===== Record excerpts =====
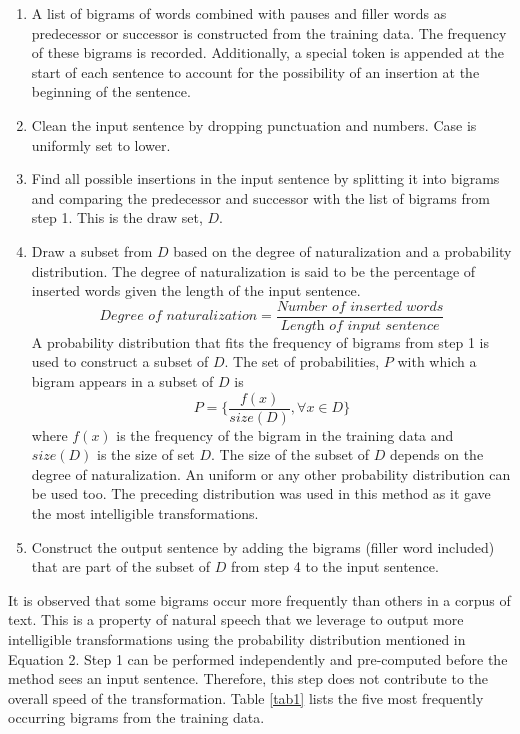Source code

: \documentclass[journal]{IEEEtran}
\begin{document}
\begin{enumerate}
    \item A list of bigrams of words combined with pauses and filler words as predecessor or successor is constructed from the training data. The frequency of these bigrams is recorded. Additionally, a special token is appended at the start of each sentence to account for the possibility of an insertion at the beginning of the sentence.
    \item Clean the input sentence by dropping punctuation and numbers. Case is uniformly set to lower. 
    \item Find all possible insertions in the input sentence by splitting it into bigrams and comparing the predecessor and successor with the list of bigrams from step 1. This is the draw set, $D$.
    \item Draw a subset from $D$ based on the degree of naturalization and a probability distribution. The degree of naturalization is said to be the percentage of inserted words given the length of the input sentence.
    \begin{equation}
        \textit{Degree of naturalization} = \frac{\textit{Number of inserted words}}{\textit{Length of input sentence}}
    \end{equation}
    A probability distribution that fits the frequency of bigrams from step 1 is used to construct a subset of $D$. The set of probabilities, $P$ with which a bigram appears in a subset of $D$ is 
    \begin{equation}
        P = \{\frac{f(x)}{size(D)}, \forall x \in D\}
    \end{equation}
    where $f(x)$ is the frequency of the bigram in the training data and $size(D)$ is the size of set $D$. The size of the subset of $D$ depends on the degree of naturalization.
    An uniform or any other probability distribution can be used too. The preceding distribution was used in this method as it gave the most intelligible transformations.  
    \item Construct the output sentence by adding the bigrams (filler word included) that are part of the subset of $D$ from step 4 to the input sentence.
\end{enumerate}

It is observed that some bigrams occur more frequently than others in a corpus of text. This is a property of natural speech that we leverage to output more intelligible transformations using the probability distribution mentioned in Equation 2. Step 1 can be performed independently and pre-computed before the method sees an input sentence. Therefore, this step does not contribute to the overall speed of the transformation. Table \ref{tab1} lists the five most frequently occurring bigrams from the training data.
\end{document}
=====
## Exercise objective
Write out the data again word for word, minus any images.

## Task result
Source code

: \documentclass[journal]{IEEEtran}
\begin{document}
\begin{enumerate}
    \item A list of bigrams of words combined with pauses and filler words as predecessor or successor is constructed from the training data. The frequency of these bigrams is recorded. Additionally, a special token is appended at the start of each sentence to account for the possibility of an insertion at the beginning of the sentence.
    \item Clean the input sentence by dropping punctuation and numbers. Case is uniformly set to lower. 
    \item Find all possible insertions in the input sentence by splitting it into bigrams and comparing the predecessor and successor with the list of bigrams from step 1. This is the draw set, $D$.
    \item Draw a subset from $D$ based on the degree of naturalization and a probability distribution. The degree of naturalization is said to be the percentage of inserted words given the length of the input sentence.
    \begin{equation}
        \textit{Degree of naturalization} = \frac{\textit{Number of inserted words}}{\textit{Length of input sentence}}
    \end{equation}
    A probability distribution that fits the frequency of bigrams from step 1 is used to construct a subset of $D$. The set of probabilities, $P$ with which a bigram appears in a subset of $D$ is 
    \begin{equation}
        P = \{\frac{f(x)}{size(D)}, \forall x \in D\}
    \end{equation}
    where $f(x)$ is the frequency of the bigram in the training data and $size(D)$ is the size of set $D$. The size of the subset of $D$ depends on the degree of naturalization.
    An uniform or any other probability distribution can be used too. The preceding distribution was used in this method as it gave the most intelligible transformations.  
    \item Construct the output sentence by adding the bigrams (filler word included) that are part of the subset of $D$ from step 4 to the input sentence.
\end{enumerate}

It is observed that some bigrams occur more frequently than others in a corpus of text. This is a property of natural speech that we leverage to output more intelligible transformations using the probability distribution mentioned in Equation 2. Step 1 can be performed independently and pre-computed before the method sees an input sentence. Therefore, this step does not contribute to the overall speed of the transformation. Table \ref{tab1} lists the five most frequently occurring bigrams from the training data.
\end{document}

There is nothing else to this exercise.